Readers take issue with who pays state taxes.

Readers take issue with who pays state taxes. Credit: Getty Images/iStockphoto/banusevim

Who decides superrich 'fair share'?

It’s “rich” that the state teachers union president, Melinda Person, who earns in the neighborhood of $300,000 in salary and benefits — and who can expect to be paid several million dollars more in pension benefits in her lifetime — writes an essay “Superrich should pay fair share in taxes” [Opinion, Dec. 17] on the same day that Newsday’s lead story reports on the exorbitant salaries of state workers.

I have an idea: Why don’t we start with higher state taxes for Person and all other grossly overpaid state workers?

— Peter Dooley, Massapequa

While income disparity is indeed an issue and, most certainly, compensation in the tens of millions of dollars per year is unwarranted, will someone please define “fair share”? Fair to whom? Fair with respect to responsibility? Fair to the entrepreneur who risks his assets to create a business employing many? Fair to whom? It is a nonsensical concept.

In 1951, the top marginal tax rate for a married couple with income over $200,000 was 91%. And the country thrived as the “Greatest Generation.”

So yes, the issues need be addressed, but “fair share”?

— Richard M. Frauenglass, Huntington

I’d like to ask Melinda Person just who exactly gets to determine what someone’s “fair share” is regarding taxes. Does she get to decide? Maybe she should contribute some of her not-inconsiderable salary as president of the New York State United Teachers union to admittedly underpaid child care and nursing home staff. People like her are great at spending other people’s money.

— Joe Cesare, Copiague

I read Melinda Person’s essay with irony. As president of the state teachers’ union, she is well aware that retired teachers’ pensions are exempt from state tax, as is their Social Security.

I am a certified public accountant who has as clients many retired teachers married to another retired teacher. With two pensions and two Social Security checks, many couples have combined retirement income in excess of $200,000 and pay zero state income tax. Is that their “fair share”?

— Barry C. Levittan, Oceanside

Don’t the superrich (not me) achieve their salaries by hard work? In New York State, can’t the teachers’ union chip in and pay state income tax on retirement income? That would be quite a chunk of change.

— Charles Baker, Bay Shore

Melinda Person says taxing the rich seems to be the answer to our state’s monetary shortcomings. Fine, agreed. However, we currently spend lavishly on education yet rank near the bottom of industrialized nations. The Metropolitan Transportation Authority is the poster child for government waste. High housing costs may be resulting from the government’s migration policy.
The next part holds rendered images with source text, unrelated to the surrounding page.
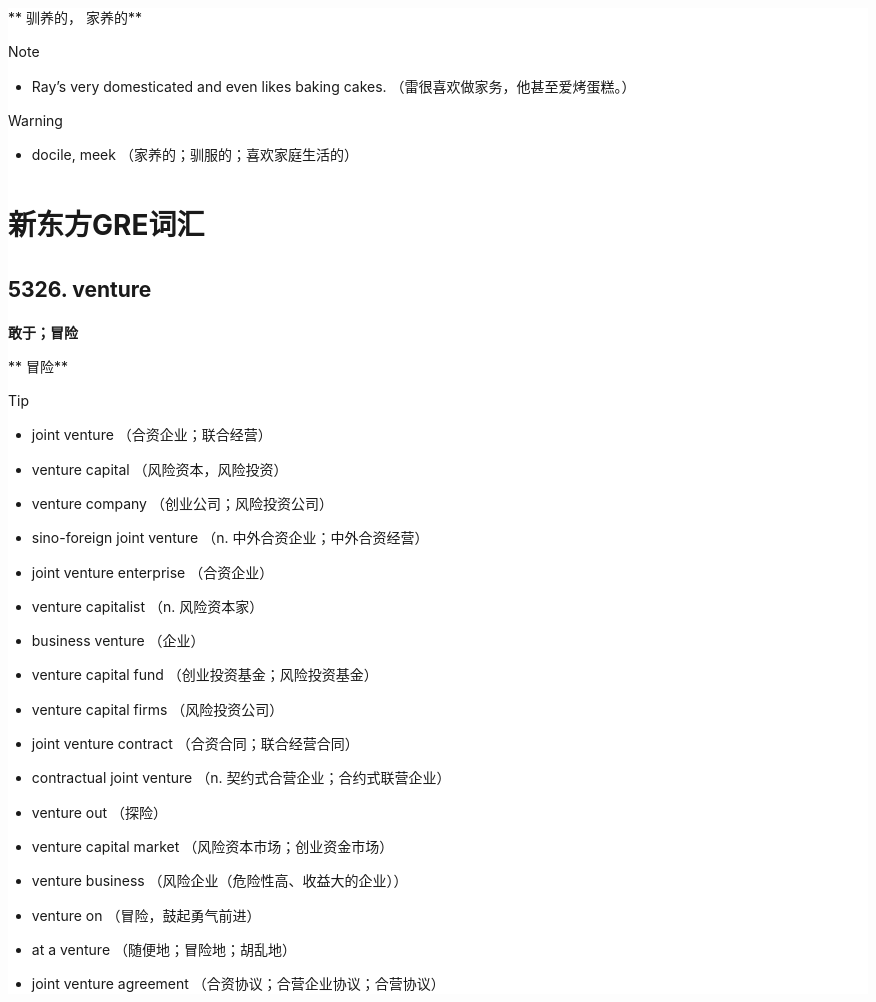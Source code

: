 ** 驯养的， 家养的**

> [!NOTE]
>
> - Ray’s very domesticated and even likes baking cakes. （雷很喜欢做家务，他甚至爱烤蛋糕。）
>

> [!WARNING]
>
> - docile, meek （家养的；驯服的；喜欢家庭生活的）
>

# 新东方GRE词汇

## 5326. venture

**敢于；冒险**

** 冒险**

> [!TIP]
>
> - joint venture （合资企业；联合经营）
>
> - venture capital （风险资本，风险投资）
>
> - venture company （创业公司；风险投资公司）
>
> - sino-foreign joint venture （n. 中外合资企业；中外合资经营）
>
> - joint venture enterprise （合资企业）
>
> - venture capitalist （n. 风险资本家）
>
> - business venture （企业）
>
> - venture capital fund （创业投资基金；风险投资基金）
>
> - venture capital firms （风险投资公司）
>
> - joint venture contract （合资合同；联合经营合同）
>
> - contractual joint venture （n. 契约式合营企业；合约式联营企业）
>
> - venture out （探险）
>
> - venture capital market （风险资本市场；创业资金市场）
>
> - venture business （风险企业（危险性高、收益大的企业））
>
> - venture on （冒险，鼓起勇气前进）
>
> - at a venture （随便地；冒险地；胡乱地）
>
> - joint venture agreement （合资协议；合营企业协议；合营协议）
>
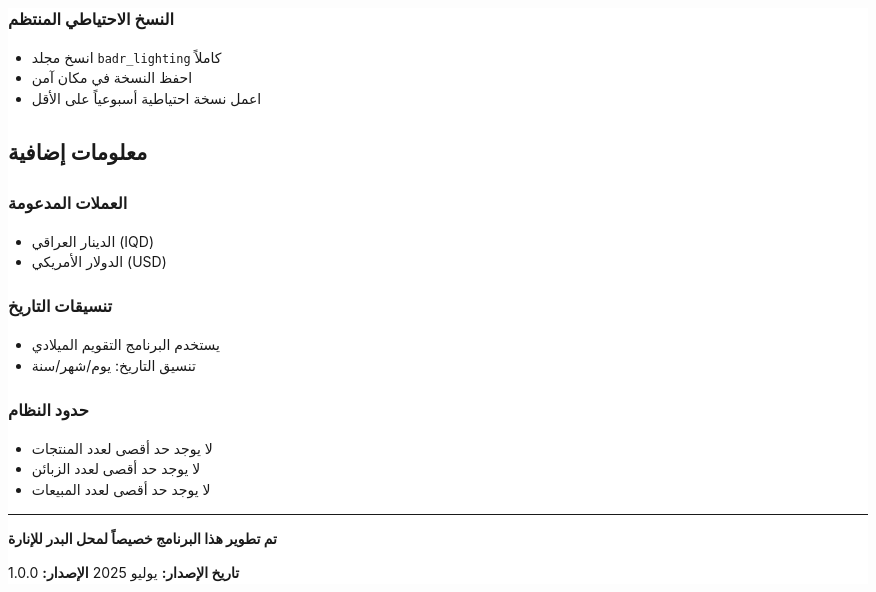 ### النسخ الاحتياطي المنتظم
- انسخ مجلد `badr_lighting` كاملاً
- احفظ النسخة في مكان آمن
- اعمل نسخة احتياطية أسبوعياً على الأقل

## معلومات إضافية

### العملات المدعومة
- الدينار العراقي (IQD)
- الدولار الأمريكي (USD)

### تنسيقات التاريخ
- يستخدم البرنامج التقويم الميلادي
- تنسيق التاريخ: يوم/شهر/سنة

### حدود النظام
- لا يوجد حد أقصى لعدد المنتجات
- لا يوجد حد أقصى لعدد الزبائن
- لا يوجد حد أقصى لعدد المبيعات

---

**تم تطوير هذا البرنامج خصيصاً لمحل البدر للإنارة**

**تاريخ الإصدار:** يوليو 2025
**الإصدار:** 1.0.0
Use our tax money efficiently, table ridiculous government policies, and then I’ll jump on the tax-the-rich bandwagon.

— Anthony Bordano, Middle Village

Schools’ reserves belong in LI pockets

When I first saw a headline about a think tank’s proposed solutions for schools’ “Too much money in reserve for 12 districts” [News, Dec. 16], I thought the article was referencing the proposal presented by our Center for Cost Effective Government in a letter to the editor last year. It called for state legislation empowering the state comptroller to claw back illegally excessive reserves held by school districts and have the surpluses returned to the taxpayers.

We even referenced the point that Assemb. Michael Fitzpatrick had picked up on our suggestion and incorporated it in a bill pending in Albany.

But alas, the article was instead citing a proposal from the liberal Rockefeller Institute that amazingly suggested that the state actually should allow for a huge 10% surplus to be held by our schools.

All this will do is allow schools to hold onto even more of our hard-earned tax dollars.

So Long Island, would you rather have the liberal think tank suggestion of allowing even more of your tax dollars to be held by the schools or the fiscally conservative think tank’s approach to return that excess money back into your wallet?

— Steve Levy, Bayport

The writer, a former Suffolk County executive, is director of the Center for Cost Effective Government.

What people earn is their own business

What is the purpose of Newsday’s constant reporting on salaries of certain Long Islanders?

Those who work for the government — the police, schools, colleges and hospitals — seem to be the primary targets of “Only in Newsday” articles [“The highest-paid workers on the state payroll,” News, Dec. 17]. Why?

Whose business is it to know what these people earn? Regardless if it is public information, a person’s earnings are one’s own personal business, not Newsday’s or anyone else’s, for that matter.